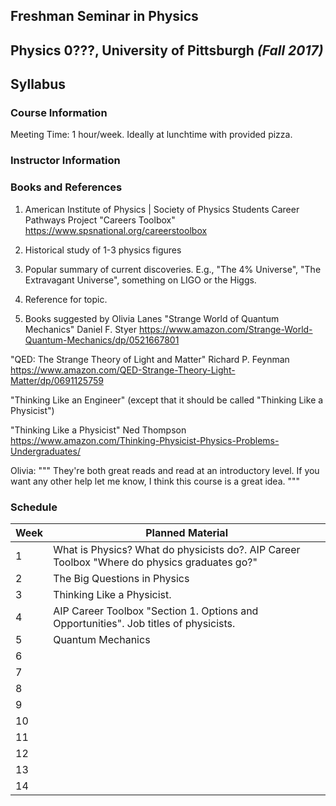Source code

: ## Freshman Seminar in Physics
## Physics 0???, University of Pittsburgh *(Fall 2017)*
## Syllabus

### Course Information

Meeting Time: 1 hour/week.  Ideally at lunchtime with provided pizza.

### Instructor Information

### Books and References
1. American Institute of Physics | Society of Physics Students
Career Pathways Project "Careers Toolbox"
https://www.spsnational.org/careerstoolbox

2. Historical study of 1-3 physics figures

3. Popular summary of current discoveries.  E.g., "The 4% Universe", "The Extravagant Universe", something on LIGO or the Higgs.

4. Reference for topic.

5. Books suggested by Olivia Lanes
 "Strange World of Quantum Mechanics"
Daniel F. Styer
https://www.amazon.com/Strange-World-Quantum-Mechanics/dp/0521667801 

"QED: The Strange Theory of Light and Matter"
Richard P. Feynman
https://www.amazon.com/QED-Strange-Theory-Light-Matter/dp/0691125759

"Thinking Like an Engineer"
(except that it should be called "Thinking Like a Physicist")

"Thinking Like a Physicist"
Ned Thompson
https://www.amazon.com/Thinking-Physicist-Physics-Problems-Undergraduates/

Olivia:
"""
They're both great reads and read at an introductory level. If you want any other help let me know, I think this course is a great idea.
"""

### Schedule
Week | Planned Material
-----|-----------------
1    | What is Physics?  What do physicists do?.  AIP Career Toolbox "Where do physics graduates go?"
2    | The Big Questions in Physics
3    | Thinking Like a Physicist.  
4    | AIP Career Toolbox "Section 1.  Options and Opportunities".  Job titles of physicists.
5    | Quantum Mechanics
6    | 
7    | 
8    | 
9    |
10   |
11   |
12   |
13   |
14   |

Task instructions.
Name the number of lines in the listing that contain the word "Matter", and only that number.

Answer to this exercise.
2